Has anyone successfully made it through a similar situation?


----------



## accept

I would leave God out of it. It seems you have given him a hard time till now and you want to turn the clock back. He seems happier without you. I would say give up and start again. He is not ready to forgive and is unlikely ever to be.


----------



## twl142

Yes, I have given him a hard time in a lot of ways. It is also true though that no one is perfect in a relationship and, although I may have contributed more, it did take both of us to get our marriage into this mess. 

He says he's happier without me, but I'm not sure how true that is. He's lost a lot of weight and, when I asked him how he's found the last few months, he just says that he's kept himself busy. My husband can be quite impatient and tends to see things in black and white. I think (or at least hope) if he was 100% that he didn't want our relationship to work he would tell me he wants out NOW. 
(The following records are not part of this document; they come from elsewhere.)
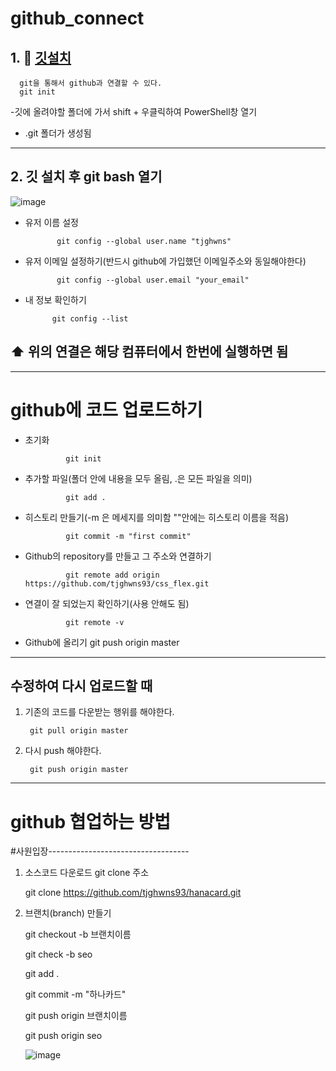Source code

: # github_connect

## 1. 🛀 [깃설치](https://git-scm.com/download/win)

      git을 통해서 github과 연결할 수 있다.
      git init

-깃에 올려야할 폴더에 가서 shift + 우클릭하여 PowerShell창 열기




- .git 폴더가 생성됨
------------------
## 2. 깃 설치 후 git bash 열기

![image](https://user-images.githubusercontent.com/129016977/235418160-2616dd0e-8e32-45ea-9a25-5dd6a81cf03f.png)

* 유저 이름 설정

             git config --global user.name "tjghwns"

* 유저 이메일 설정하기(반드시 github에 가입했던 이메일주소와 동일해야한다)

             git config --global user.email "your_email"
             
* 내 정보 확인하기

            git config --list



## ⬆️ 위의 연결은 해당 컴퓨터에서 한번에 실행하면 됨
-------------------------

# github에 코드 업로드하기

   * 초기화
   
                  git init
   
   * 추가할 파일(폴더 안에 내용을 모두 올림, .은 모든 파일을 의미)
   
                  git add .
                  
   * 히스토리 만들기(-m 은 메세지를 의미함 ""안에는 히스토리 이름을 적음)
   
                  git commit -m "first commit"
      
   * Github의 repository를 만들고 그 주소와 연결하기
   
                  git remote add origin https://github.com/tjghwns93/css_flex.git

   * 연결이 잘 되었는지 확인하기(사용 안해도 됨)

                  git remote -v
                  
   * Github에 올리기
                  git push origin master

----------------------------------
## 수정하여 다시 업로드할 때 

1. 기존의 코드를 다운받는 행위를 해야한다.

        git pull origin master
        
2. 다시 push 해야한다.

        git push origin master 
        
        
----------------------------------------------------
# github 협업하는 방법

#사원입장-----------------------------------
1. 소스코드 다운로드
   git clone 주소
   
   git clone https://github.com/tjghwns93/hanacard.git
   
2. 브랜치(branch) 만들기

   git checkout -b 브랜치이름
   
   git check -b seo
   
   git add .
   
   git commit -m "하나카드"
   
   git push origin 브랜치이름
   
   git push origin seo
   
   ![image](https://github.com/tjghwns93/github_connect/assets/129016977/33a6c7b4-8a5d-4cfa-b5a1-66734fd382f1)

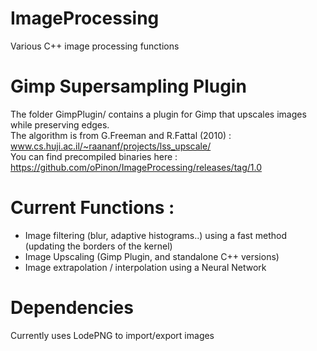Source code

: ImageProcessing
===============

Various C++ image processing functions

# Gimp Supersampling Plugin

The folder GimpPlugin/ contains a plugin for Gimp that upscales images while preserving edges. <br>
The algorithm is from G.Freeman and R.Fattal (2010) : www.cs.huji.ac.il/~raananf/projects/lss_upscale/ <br>
You can find precompiled binaries here : https://github.com/oPinon/ImageProcessing/releases/tag/1.0

# Current Functions :

- Image filtering (blur, adaptive histograms..) using a fast method (updating the borders of the kernel)
- Image Upscaling (Gimp Plugin, and standalone C++ versions)
- Image extrapolation / interpolation using a Neural Network

# Dependencies

Currently uses LodePNG to import/export images
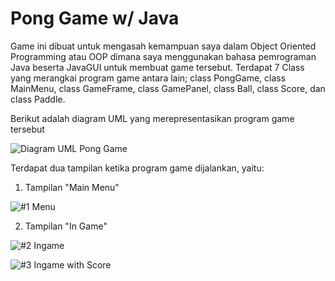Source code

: # Pong Game w/ Java

Game ini dibuat untuk mengasah kemampuan saya dalam Object Oriented Programming atau OOP dimana saya menggunakan bahasa pemrograman Java beserta JavaGUI untuk membuat game tersebut. Terdapat 7 Class yang merangkai program game antara lain; class PongGame, class MainMenu, class GameFrame, class GamePanel, class Ball, class Score, dan class Paddle.

Berikut adalah diagram UML yang merepresentasikan program game tersebut

![Diagram UML  Pong Game](https://github.com/ArthurGregorius/ProyekPerkuliahan/assets/147962819/ad981cb0-f7f3-49b9-b3a7-3b641588a191)

Terdapat dua tampilan ketika program game dijalankan, yaitu:

1. Tampilan "Main Menu"

![#1 Menu](https://github.com/ArthurGregorius/ProyekPerkuliahan/assets/147962819/8391860e-aea0-42b9-8f05-1210982824cb)

2. Tampilan "In Game"

![#2 Ingame](https://github.com/ArthurGregorius/ProyekPerkuliahan/assets/147962819/1d89bc41-09c3-409d-a83e-bb0722c282cc)

![#3 Ingame with Score](https://github.com/ArthurGregorius/ProyekPerkuliahan/assets/147962819/f9f0b835-041e-457a-9d5d-765a3fae2192)
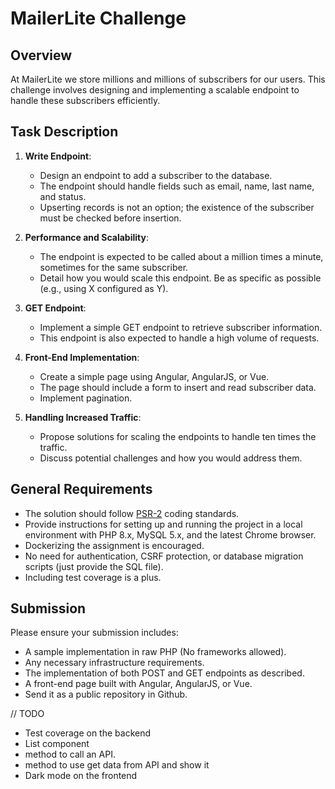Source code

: # MailerLite Challenge

## Overview
At MailerLite we store millions and millions of subscribers for our users. This challenge involves designing and implementing a scalable endpoint to handle these subscribers efficiently.

## Task Description

1. **Write Endpoint**:
   - Design an endpoint to add a subscriber to the database.
   - The endpoint should handle fields such as email, name, last name, and status.
   - Upserting records is not an option; the existence of the subscriber must be checked before insertion.

2. **Performance and Scalability**:
   - The endpoint is expected to be called about a million times a minute, sometimes for the same subscriber.
   - Detail how you would scale this endpoint. Be as specific as possible (e.g., using X configured as Y).

3. **GET Endpoint**:
   - Implement a simple GET endpoint to retrieve subscriber information.
   - This endpoint is also expected to handle a high volume of requests.

4. **Front-End Implementation**:
   - Create a simple page using Angular, AngularJS, or Vue.
   - The page should include a form to insert and read subscriber data.
   - Implement pagination.

5. **Handling Increased Traffic**:
   - Propose solutions for scaling the endpoints to handle ten times the traffic.
   - Discuss potential challenges and how you would address them.

## General Requirements

- The solution should follow [PSR-2](https://www.php-fig.org/psr/psr-2/) coding standards.
- Provide instructions for setting up and running the project in a local environment with PHP 8.x, MySQL 5.x, and the latest Chrome browser.
- Dockerizing the assignment is encouraged.
- No need for authentication, CSRF protection, or database migration scripts (just provide the SQL file).
- Including test coverage is a plus.

## Submission

Please ensure your submission includes:

- A sample implementation in raw PHP (No frameworks allowed).
- Any necessary infrastructure requirements.
- The implementation of both POST and GET endpoints as described.
- A front-end page built with Angular, AngularJS, or Vue.
- Send it as a public repository in Github.


// TODO
- Test coverage on the backend
- List component
- method to call an API.
- method to use get data from API and show it
- Dark mode on the frontend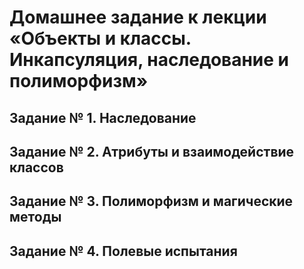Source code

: # Домашнее задание к лекции «Объекты и классы. Инкапсуляция, наследование и полиморфизм»

## Задание № 1. Наследование

## Задание № 2. Атрибуты и взаимодействие классов

## Задание № 3. Полиморфизм и магические методы

## Задание № 4. Полевые испытания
As much as I would love to turn the clock back and change things I have said or done, it's not about wanting to go back to the relationship we had. Neither one of us were happy with that. It's about being able to start again, take what we've learned and develop our relationship to create a happy and loving marriage where we both feel loved and respected.


----------



## Jayb

twl142 said:


> Yes, I have given him a hard time in a lot of ways. It is also true though that no one is perfect in a relationship and, although I may have contributed more, it did take both of us to get our marriage into this mess.
> 
> He says he's happier without me, but I'm not sure how true that is. He's lost a lot of weight and, when I asked him how he's found the last few months, he just says that he's kept himself busy. My husband can be quite impatient and tends to see things in black and white. I think (or at least hope) if he was 100% that he didn't want our relationship to work he would tell me he wants out NOW.
> 
> *As much as I would love to turn the clock back and change things I have said or done, it's not about wanting to go back to the relationship we had. Neither one of us were happy with that. It's about being able to start again, take what we've learned and develop our relationship to create a happy and loving marriage where we both feel loved and respected*.



This!!! Sometimes though, it takes an ending of a marriage, and time, for 1 to realize and appreciate all of this, before being willing to do the work to reunite.


----------



## prisoner84

IMHO, based on what you wrote, I think you are desperately grasping at something that is no longer there. I recently heard something to the effect of: "Often times a new window of opportunity opens for us to experience joy but we are focused so intently on the window that has closed that we do not see the new opportunity before us."


----------